In the case of a single pensioner, the threshold rate applies to the first $64,200 of financial assets with the above threshold rate applying to the balance above that limit. In the case of a pensioner couple, the below rate applies to the first $106,200 of the couples combined financial assets, with the above rate applying to the balance above that limit. These limits are indexed each 1 July by reference to the increase in the CPI. The current limits are those applying as at 1 July 2025.
Deeming rates are used to determine the amount of income from financial assets (such as bank deposits, super balances which is to be counted for the Centrelink incomes test for the age pension (and for certain other Centrelink income payments). By increasing the deeming rates by 50 basis points, more income will be counted to determine the entitlement to and the amount of the age pension.
The increase in the deeming rates will also affect the deeming test applied to determine the entitlement to and the amount of the age service pension paid by the Department of Veterans’ Affairs and the capacity of individuals to make co-contributions of in-home and residential aged care under the Aged Care Act 2024.

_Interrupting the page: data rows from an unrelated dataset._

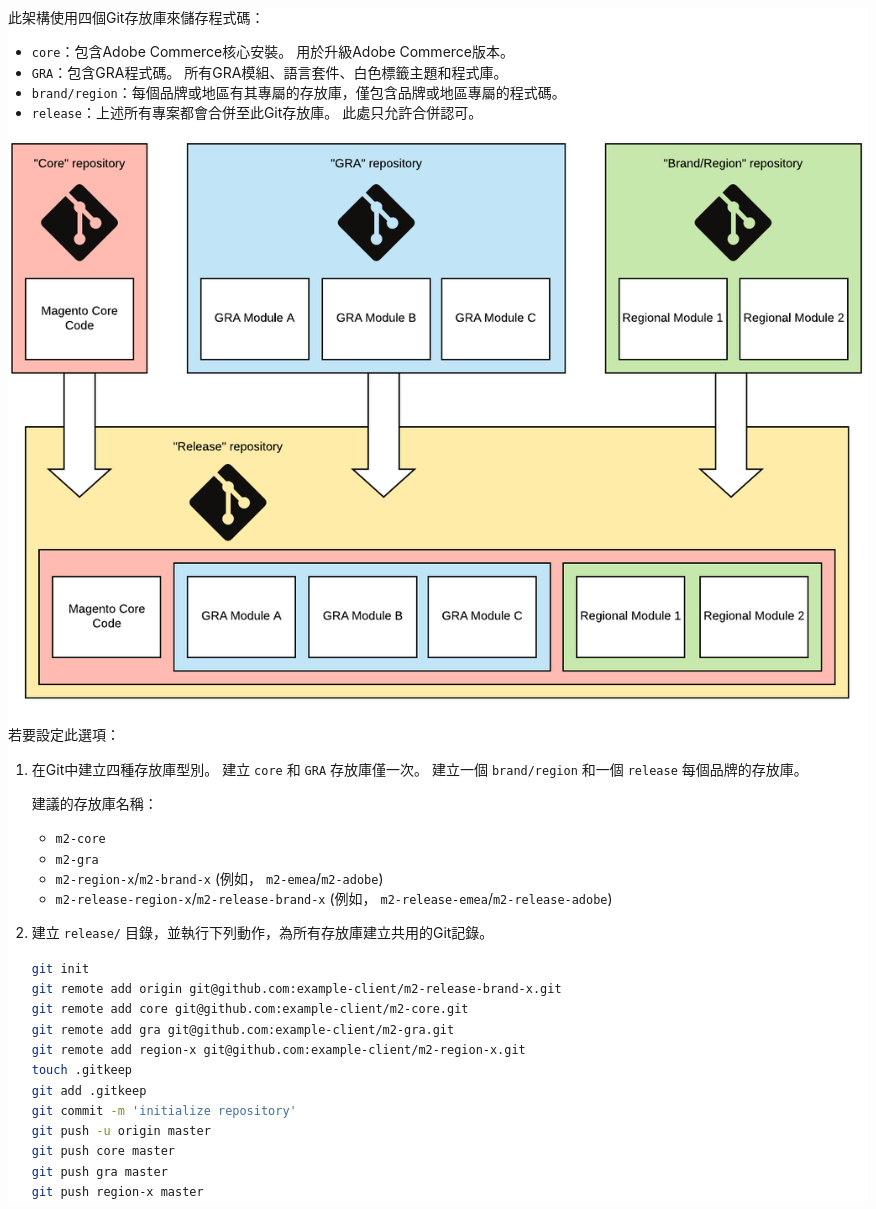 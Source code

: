 此架構使用四個Git存放庫來儲存程式碼：

- `core`：包含Adobe Commerce核心安裝。 用於升級Adobe Commerce版本。
- `GRA`：包含GRA程式碼。 所有GRA模組、語言套件、白色標籤主題和程式庫。
- `brand/region`：每個品牌或地區有其專屬的存放庫，僅包含品牌或地區專屬的程式碼。
- `release`：上述所有專案都會合併至此Git存放庫。 此處只允許合併認可。

![說明全域參考架構之分割Git選項的圖表](../../../assets/playbooks/gra-split-git.png)

若要設定此選項：

1. 在Git中建立四種存放庫型別。 建立 `core` 和 `GRA` 存放庫僅一次。 建立一個 `brand/region` 和一個 `release` 每個品牌的存放庫。

   建議的存放庫名稱：

   - `m2-core`
   - `m2-gra`
   - `m2-region-x`/`m2-brand-x` (例如， `m2-emea`/`m2-adobe`)
   - `m2-release-region-x`/`m2-release-brand-x` (例如， `m2-release-emea`/`m2-release-adobe`)

1. 建立 `release/` 目錄，並執行下列動作，為所有存放庫建立共用的Git記錄。

   ```bash
   git init
   git remote add origin git@github.com:example-client/m2-release-brand-x.git
   git remote add core git@github.com:example-client/m2-core.git
   git remote add gra git@github.com:example-client/m2-gra.git
   git remote add region-x git@github.com:example-client/m2-region-x.git
   touch .gitkeep
   git add .gitkeep
   git commit -m 'initialize repository'
   git push -u origin master
   git push core master
   git push gra master
   git push region-x master
   ```

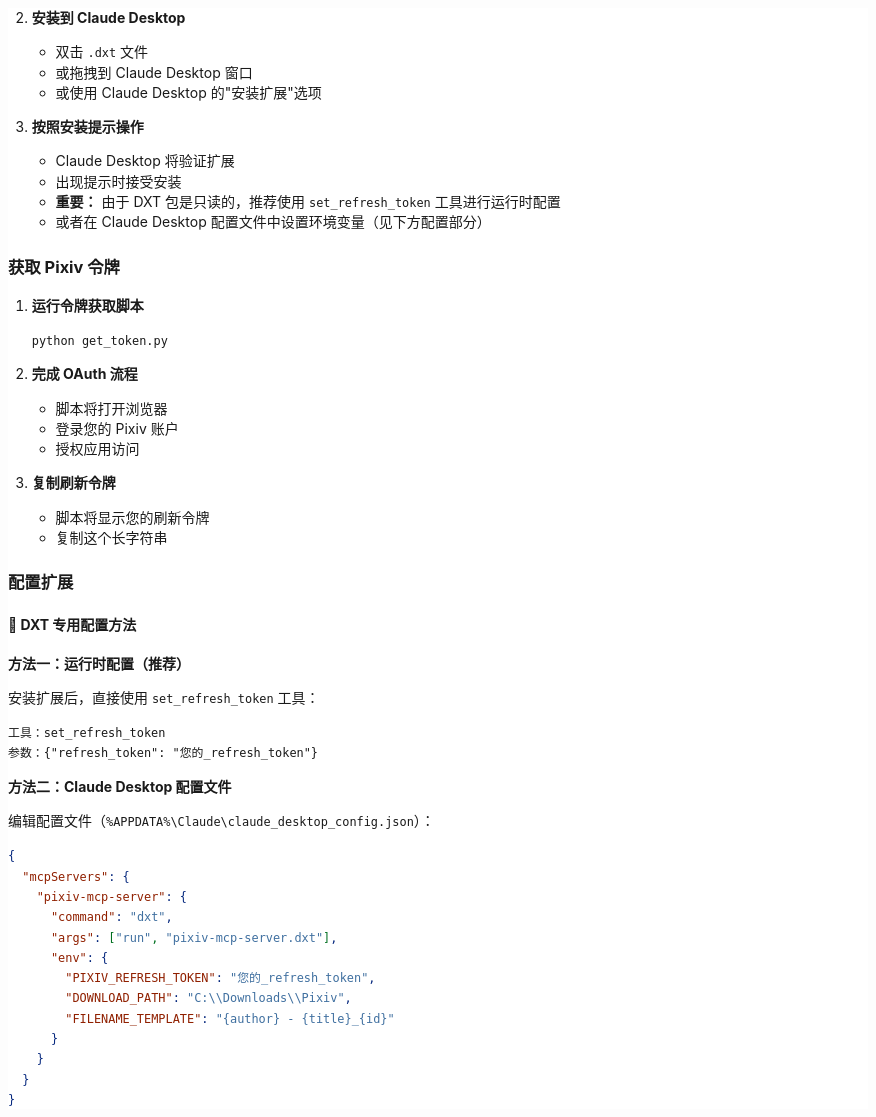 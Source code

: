 2. **安装到 Claude Desktop**
   - 双击 `.dxt` 文件
   - 或拖拽到 Claude Desktop 窗口
   - 或使用 Claude Desktop 的"安装扩展"选项

3. **按照安装提示操作**
   - Claude Desktop 将验证扩展
   - 出现提示时接受安装
   - **重要：** 由于 DXT 包是只读的，推荐使用 `set_refresh_token` 工具进行运行时配置
   - 或者在 Claude Desktop 配置文件中设置环境变量（见下方配置部分）

### 获取 Pixiv 令牌

1. **运行令牌获取脚本**
   ```bash
   python get_token.py
   ```

2. **完成 OAuth 流程**
   - 脚本将打开浏览器
   - 登录您的 Pixiv 账户
   - 授权应用访问

3. **复制刷新令牌**
   - 脚本将显示您的刷新令牌
   - 复制这个长字符串

### 配置扩展

#### 🔧 DXT 专用配置方法

**方法一：运行时配置（推荐）**

安装扩展后，直接使用 `set_refresh_token` 工具：
```
工具：set_refresh_token
参数：{"refresh_token": "您的_refresh_token"}
```

**方法二：Claude Desktop 配置文件**

编辑配置文件（`%APPDATA%\Claude\claude_desktop_config.json`）：
```json
{
  "mcpServers": {
    "pixiv-mcp-server": {
      "command": "dxt",
      "args": ["run", "pixiv-mcp-server.dxt"],
      "env": {
        "PIXIV_REFRESH_TOKEN": "您的_refresh_token",
        "DOWNLOAD_PATH": "C:\\Downloads\\Pixiv",
        "FILENAME_TEMPLATE": "{author} - {title}_{id}"
      }
    }
  }
}
```

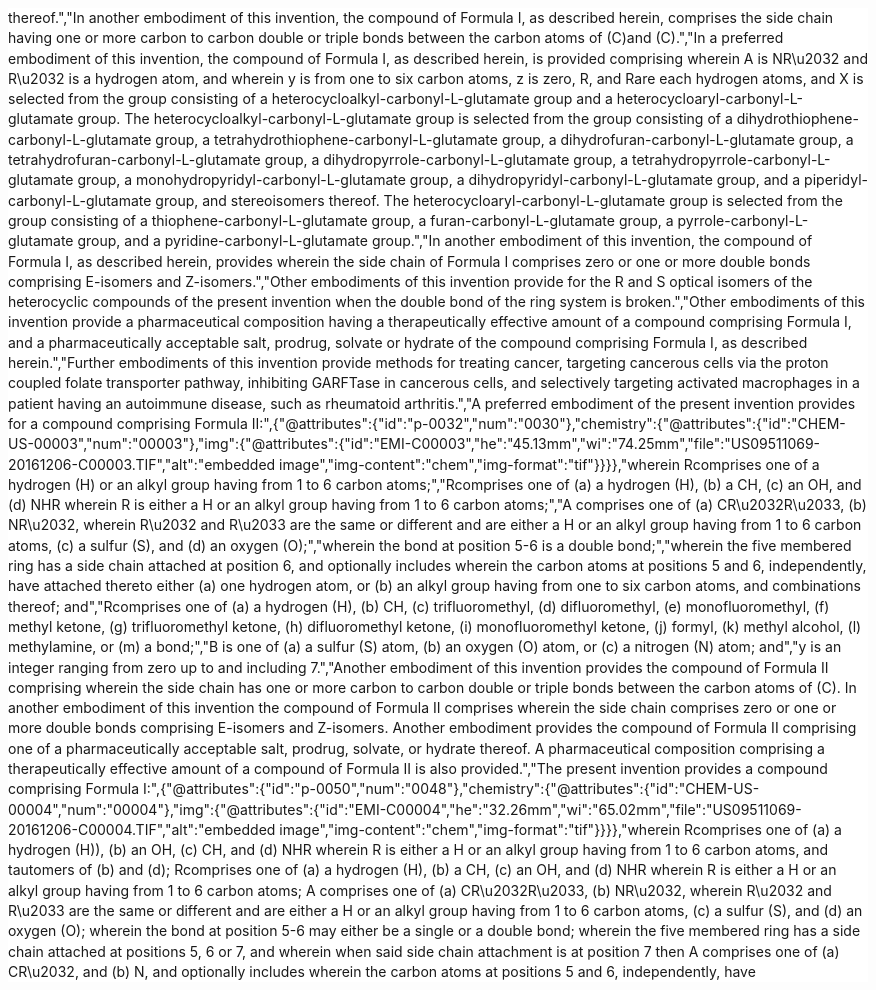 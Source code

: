 thereof.","In another embodiment of this invention, the compound of Formula I, as described herein, comprises the side chain having one or more carbon to carbon double or triple bonds between the carbon atoms of (C)and (C).","In a preferred embodiment of this invention, the compound of Formula I, as described herein, is provided comprising wherein A is NR\u2032 and R\u2032 is a hydrogen atom, and wherein y is from one to six carbon atoms, z is zero, R, and Rare each hydrogen atoms, and X is selected from the group consisting of a heterocycloalkyl-carbonyl-L-glutamate group and a heterocycloaryl-carbonyl-L-glutamate group. The heterocycloalkyl-carbonyl-L-glutamate group is selected from the group consisting of a dihydrothiophene-carbonyl-L-glutamate group, a tetrahydrothiophene-carbonyl-L-glutamate group, a dihydrofuran-carbonyl-L-glutamate group, a tetrahydrofuran-carbonyl-L-glutamate group, a dihydropyrrole-carbonyl-L-glutamate group, a tetrahydropyrrole-carbonyl-L-glutamate group, a monohydropyridyl-carbonyl-L-glutamate group, a dihydropyridyl-carbonyl-L-glutamate group, and a piperidyl-carbonyl-L-glutamate group, and stereoisomers thereof. The heterocycloaryl-carbonyl-L-glutamate group is selected from the group consisting of a thiophene-carbonyl-L-glutamate group, a furan-carbonyl-L-glutamate group, a pyrrole-carbonyl-L-glutamate group, and a pyridine-carbonyl-L-glutamate group.","In another embodiment of this invention, the compound of Formula I, as described herein, provides wherein the side chain of Formula I comprises zero or one or more double bonds comprising E-isomers and Z-isomers.","Other embodiments of this invention provide for the R and S optical isomers of the heterocyclic compounds of the present invention when the double bond of the ring system is broken.","Other embodiments of this invention provide a pharmaceutical composition having a therapeutically effective amount of a compound comprising Formula I, and a pharmaceutically acceptable salt, prodrug, solvate or hydrate of the compound comprising Formula I, as described herein.","Further embodiments of this invention provide methods for treating cancer, targeting cancerous cells via the proton coupled folate transporter pathway, inhibiting GARFTase in cancerous cells, and selectively targeting activated macrophages in a patient having an autoimmune disease, such as rheumatoid arthritis.","A preferred embodiment of the present invention provides for a compound comprising Formula II:",{"@attributes":{"id":"p-0032","num":"0030"},"chemistry":{"@attributes":{"id":"CHEM-US-00003","num":"00003"},"img":{"@attributes":{"id":"EMI-C00003","he":"45.13mm","wi":"74.25mm","file":"US09511069-20161206-C00003.TIF","alt":"embedded image","img-content":"chem","img-format":"tif"}}}},"wherein Rcomprises one of a hydrogen (H) or an alkyl group having from 1 to 6 carbon atoms;","Rcomprises one of (a) a hydrogen (H), (b) a CH, (c) an OH, and (d) NHR wherein R is either a H or an alkyl group having from 1 to 6 carbon atoms;","A comprises one of (a) CR\u2032R\u2033, (b) NR\u2032, wherein R\u2032 and R\u2033 are the same or different and are either a H or an alkyl group having from 1 to 6 carbon atoms, (c) a sulfur (S), and (d) an oxygen (O);","wherein the bond at position 5-6 is a double bond;","wherein the five membered ring has a side chain attached at position 6, and optionally includes wherein the carbon atoms at positions 5 and 6, independently, have attached thereto either (a) one hydrogen atom, or (b) an alkyl group having from one to six carbon atoms, and combinations thereof; and","Rcomprises one of (a) a hydrogen (H), (b) CH, (c) trifluoromethyl, (d) difluoromethyl, (e) monofluoromethyl, (f) methyl ketone, (g) trifluoromethyl ketone, (h) difluoromethyl ketone, (i) monofluoromethyl ketone, (j) formyl, (k) methyl alcohol, (l) methylamine, or (m) a bond;","B is one of (a) a sulfur (S) atom, (b) an oxygen (O) atom, or (c) a nitrogen (N) atom; and","y is an integer ranging from zero up to and including 7.","Another embodiment of this invention provides the compound of Formula II comprising wherein the side chain has one or more carbon to carbon double or triple bonds between the carbon atoms of (C). In another embodiment of this invention the compound of Formula II comprises wherein the side chain comprises zero or one or more double bonds comprising E-isomers and Z-isomers. Another embodiment provides the compound of Formula II comprising one of a pharmaceutically acceptable salt, prodrug, solvate, or hydrate thereof. A pharmaceutical composition comprising a therapeutically effective amount of a compound of Formula II is also provided.","The present invention provides a compound comprising Formula I:",{"@attributes":{"id":"p-0050","num":"0048"},"chemistry":{"@attributes":{"id":"CHEM-US-00004","num":"00004"},"img":{"@attributes":{"id":"EMI-C00004","he":"32.26mm","wi":"65.02mm","file":"US09511069-20161206-C00004.TIF","alt":"embedded image","img-content":"chem","img-format":"tif"}}}},"wherein Rcomprises one of (a) a hydrogen (H)), (b) an OH, (c) CH, and (d) NHR wherein R is either a H or an alkyl group having from 1 to 6 carbon atoms, and tautomers of (b) and (d); Rcomprises one of (a) a hydrogen (H), (b) a CH, (c) an OH, and (d) NHR wherein R is either a H or an alkyl group having from 1 to 6 carbon atoms; A comprises one of (a) CR\u2032R\u2033, (b) NR\u2032, wherein R\u2032 and R\u2033 are the same or different and are either a H or an alkyl group having from 1 to 6 carbon atoms, (c) a sulfur (S), and (d) an oxygen (O); wherein the bond at position 5-6 may either be a single or a double bond; wherein the five membered ring has a side chain attached at positions 5, 6 or 7, and wherein when said side chain attachment is at position 7 then A comprises one of (a) CR\u2032, and (b) N, and optionally includes wherein the carbon atoms at positions 5 and 6, independently, have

The adverse impact of the 50 basis points increase will, to some extent, be dampened by the increase in the age pension as at 20 March 2026; by any increase in the “income free area” (which is the amount of income per fortnight which can be received before there is any reduction in the age pension rate) and by the expected increase in the deeming thresholds as at 1 July 2026. It is, therefore, difficult to quantify the adverse impact.
This increase in the deeming rates follows on from policy changes announced on 20 August 2025, when the Government announced that deeming rates (which had been held at artificially low rates since May 2020 as a Covid-19 response) would be adjusted more frequently, to more accurately reflect investment returns from financial assets and having regard to the advice of the Australian Government Actuary (presumably, so that the Actuaries can be blamed for the increase in the deeming rates). Consequently, it is possible that deeming rates may be adjusted annually, if not every 6 months.
The increased deeming threshold rates are set out in the Social Security (Deeming Threshold Rates) Determination 2026, issued by the Minister for Social Security: Federal Register of Legislation Reference F2026L00137.